December 21, 2010

National database of IMEI number on cards

A national data base containing the unique identity of all mobile phones , known as the IMEI number – to block usage of handsets that are stolen or lost is set to become a reality, after leading telcos extended their support to this initiative.

Sector regulator Trai, which recently proposed this initiative, will now put in place the guidelines and mechanisms to create this database, and will also decide the mode of funding for this project.

This national initiative will enable mobile service providers to block all services to those handsets that are stolen, in an attempt to prevent their misuse.

Telcos say this will discourage theft, but add it will not a 100% foolproof solution as resellers of stolen handsets can ‘illegally avail technologies that will enable them to reprogram or clone IMEI numbers’. International Mobile Equipment Identity (IMEI) number is a unique 14-digit code used to identify valid devices.

“Blocking of IMEI is an effective solution to discourage mobile theft in the country as it will prevent the usage of stolen handset which is re-sold in the market to some extent. However, it alone cannot serve the purpose as the handsets can be easily reprogrammed and sold in the market,” the Cellular Operators Association of India , the body representing GSM operators, said in their response to Trai.

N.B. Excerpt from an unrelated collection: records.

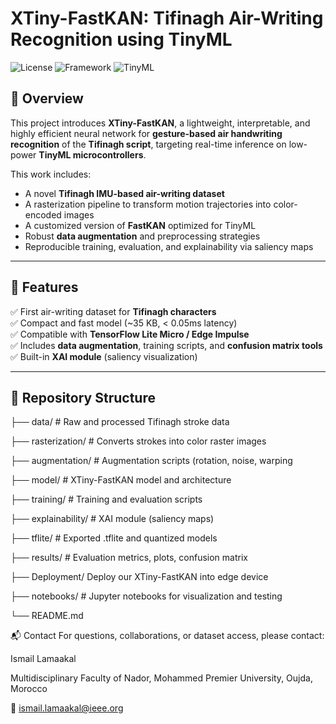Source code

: # XTiny-FastKAN: Tifinagh Air-Writing Recognition using TinyML

![License](https://img.shields.io/badge/license-MIT-green)
![Framework](https://img.shields.io/badge/TensorFlow-2.x-blue)
![TinyML](https://img.shields.io/badge/TinyML-Ready-success)

## 📌 Overview

This project introduces **XTiny-FastKAN**, a lightweight, interpretable, and highly efficient neural network for **gesture-based air handwriting recognition** of the **Tifinagh script**, targeting real-time inference on low-power **TinyML microcontrollers**.

This work includes:
- A novel **Tifinagh IMU-based air-writing dataset**
- A rasterization pipeline to transform motion trajectories into color-encoded images
- A customized version of **FastKAN** optimized for TinyML
- Robust **data augmentation** and preprocessing strategies
- Reproducible training, evaluation, and explainability via saliency maps

---

## 🚀 Features

✅ First air-writing dataset for **Tifinagh characters**  
✅ Compact and fast model (~35 KB, < 0.05ms latency)  
✅ Compatible with **TensorFlow Lite Micro / Edge Impulse**  
✅ Includes **data augmentation**, training scripts, and **confusion matrix tools**  
✅ Built-in **XAI module** (saliency visualization)

---

## 📂 Repository Structure
├── data/ # Raw and processed Tifinagh stroke data

├── rasterization/ # Converts strokes into color raster images

├── augmentation/ # Augmentation scripts (rotation, noise, warping

├── model/ # XTiny-FastKAN model and architecture

├── training/ # Training and evaluation scripts

├── explainability/ # XAI module (saliency maps)

├── tflite/ # Exported .tflite and quantized models

├── results/ # Evaluation metrics, plots, confusion matrix

├── Deployment/ Deploy our XTiny-FastKAN into edge device

├── notebooks/ # Jupyter notebooks for visualization and testing

└── README.md


📬 Contact
For questions, collaborations, or dataset access, please contact:

Ismail Lamaakal

 Multidisciplinary Faculty of Nador, Mohammed Premier University, Oujda, Morocco
 
📧 ismail.lamaakal@ieee.org
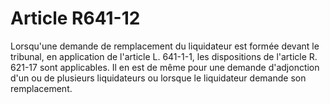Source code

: # Article R641-12

Lorsqu'une demande de remplacement du liquidateur est formée devant le tribunal, en application de l'article L. 641-1-1, les dispositions de l'article R. 621-17 sont applicables. Il en est de même pour une demande d'adjonction d'un ou de plusieurs liquidateurs ou lorsque le liquidateur demande son remplacement.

This industry body has suggested that this central registry be maintained either by the government, or the regulator or by done by an authorised third party, and it be linked to the GSMA database having the white/grey/black list of all the handsets available in the market to reduce the efforts, risk of error and cost of updating the database separately by each service provider.

This would also ensure that a global database of stolen devices is maintained. This also allows devices stolen in India to be blocked in other countries thereby maximising the value of blacklisting as it is generally recognised that stolen devices travel across national borders, the COAI added.

Ericsson , the world’s largest telecoms gear maker, which also runs the mobile networks of Bharti Airtel and other telcos, has asked the regulator to adopt laws similar to that of the UK and make re-programming of IMEI numbers a criminal offence. This position has been supported by several mobile phone operators.